Recorded data =>
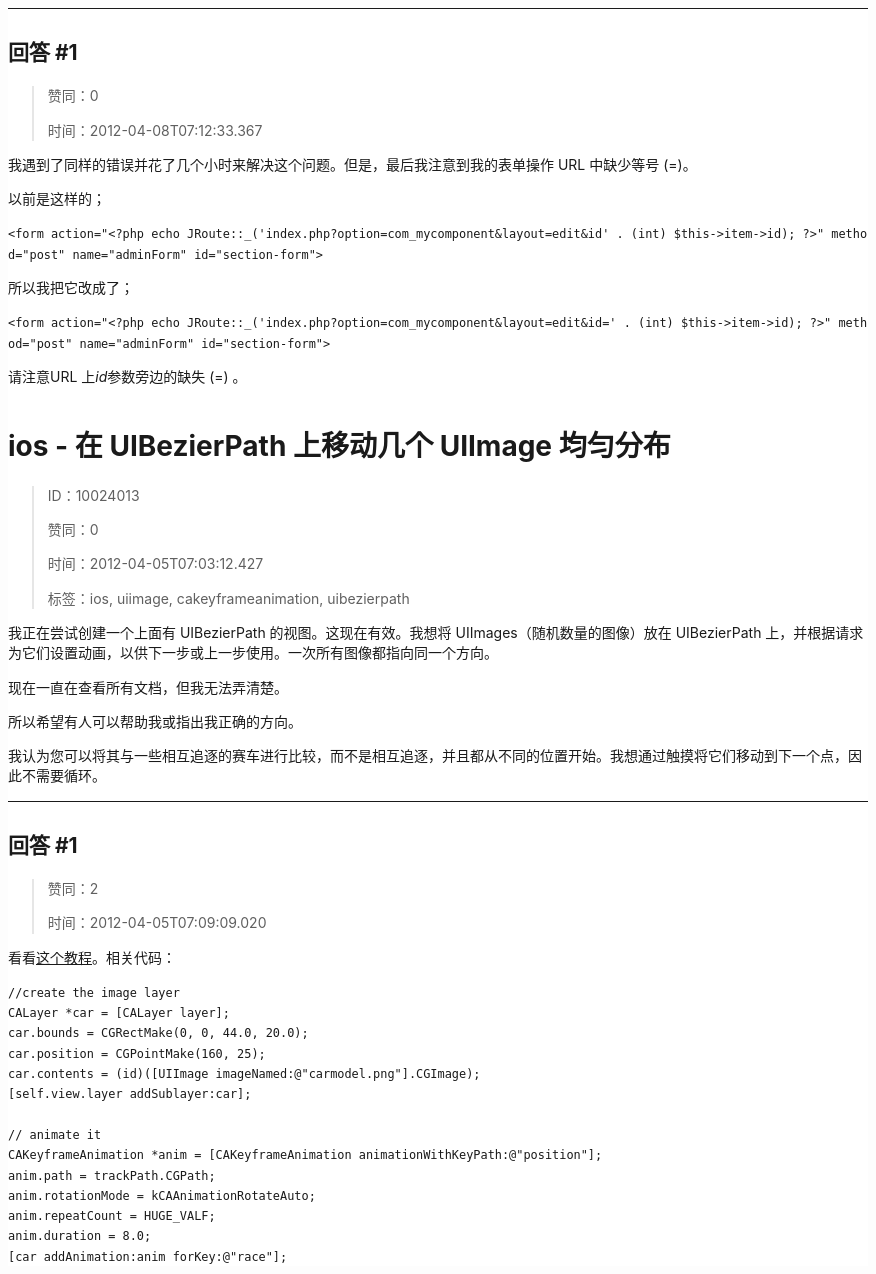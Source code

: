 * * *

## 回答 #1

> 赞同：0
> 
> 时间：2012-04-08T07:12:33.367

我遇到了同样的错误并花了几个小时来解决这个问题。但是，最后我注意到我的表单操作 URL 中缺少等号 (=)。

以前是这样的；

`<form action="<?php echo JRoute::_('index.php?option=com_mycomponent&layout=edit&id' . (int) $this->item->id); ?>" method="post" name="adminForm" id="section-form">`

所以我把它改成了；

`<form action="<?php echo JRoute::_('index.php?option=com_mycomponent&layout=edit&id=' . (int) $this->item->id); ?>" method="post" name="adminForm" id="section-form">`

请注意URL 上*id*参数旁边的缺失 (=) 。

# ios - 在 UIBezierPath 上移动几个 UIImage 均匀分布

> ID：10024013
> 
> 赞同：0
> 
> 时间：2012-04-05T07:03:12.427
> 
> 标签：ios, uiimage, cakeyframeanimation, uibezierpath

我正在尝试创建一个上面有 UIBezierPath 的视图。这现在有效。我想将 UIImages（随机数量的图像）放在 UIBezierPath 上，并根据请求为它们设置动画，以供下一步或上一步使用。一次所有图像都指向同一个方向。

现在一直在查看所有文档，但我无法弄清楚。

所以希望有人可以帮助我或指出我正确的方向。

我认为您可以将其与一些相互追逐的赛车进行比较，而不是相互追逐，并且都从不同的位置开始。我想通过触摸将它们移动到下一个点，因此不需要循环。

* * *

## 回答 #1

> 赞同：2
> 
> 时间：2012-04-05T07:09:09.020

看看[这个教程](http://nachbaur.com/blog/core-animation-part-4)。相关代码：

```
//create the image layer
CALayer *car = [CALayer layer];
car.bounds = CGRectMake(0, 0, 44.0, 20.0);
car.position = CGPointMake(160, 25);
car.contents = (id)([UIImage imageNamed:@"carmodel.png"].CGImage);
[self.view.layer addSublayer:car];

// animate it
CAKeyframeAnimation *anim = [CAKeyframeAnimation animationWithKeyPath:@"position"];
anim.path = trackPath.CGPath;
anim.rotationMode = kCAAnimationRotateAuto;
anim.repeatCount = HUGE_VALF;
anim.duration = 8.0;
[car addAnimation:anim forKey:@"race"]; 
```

What you have to do =>
Line by line, print the records above exactly, skipping each picture.

The answer =>
Source code

: * * *

## 回答 #1

> 赞同：0
> 
> 时间：2012-04-08T07:12:33.367

我遇到了同样的错误并花了几个小时来解决这个问题。但是，最后我注意到我的表单操作 URL 中缺少等号 (=)。

以前是这样的；

`<form action="<?php echo JRoute::_('index.php?option=com_mycomponent&layout=edit&id' . (int) $this->item->id); ?>" method="post" name="adminForm" id="section-form">`

所以我把它改成了；

`<form action="<?php echo JRoute::_('index.php?option=com_mycomponent&layout=edit&id=' . (int) $this->item->id); ?>" method="post" name="adminForm" id="section-form">`

请注意URL 上*id*参数旁边的缺失 (=) 。

# ios - 在 UIBezierPath 上移动几个 UIImage 均匀分布

> ID：10024013
> 
> 赞同：0
> 
> 时间：2012-04-05T07:03:12.427
> 
> 标签：ios, uiimage, cakeyframeanimation, uibezierpath

我正在尝试创建一个上面有 UIBezierPath 的视图。这现在有效。我想将 UIImages（随机数量的图像）放在 UIBezierPath 上，并根据请求为它们设置动画，以供下一步或上一步使用。一次所有图像都指向同一个方向。

现在一直在查看所有文档，但我无法弄清楚。

所以希望有人可以帮助我或指出我正确的方向。

我认为您可以将其与一些相互追逐的赛车进行比较，而不是相互追逐，并且都从不同的位置开始。我想通过触摸将它们移动到下一个点，因此不需要循环。

* * *

## 回答 #1

> 赞同：2
> 
> 时间：2012-04-05T07:09:09.020

看看[这个教程](http://nachbaur.com/blog/core-animation-part-4)。相关代码：

```
//create the image layer
CALayer *car = [CALayer layer];
car.bounds = CGRectMake(0, 0, 44.0, 20.0);
car.position = CGPointMake(160, 25);
car.contents = (id)([UIImage imageNamed:@"carmodel.png"].CGImage);
[self.view.layer addSublayer:car];

// animate it
CAKeyframeAnimation *anim = [CAKeyframeAnimation animationWithKeyPath:@"position"];
anim.path = trackPath.CGPath;
anim.rotationMode = kCAAnimationRotateAuto;
anim.repeatCount = HUGE_VALF;
anim.duration = 8.0;
[car addAnimation:anim forKey:@"race"]; 
```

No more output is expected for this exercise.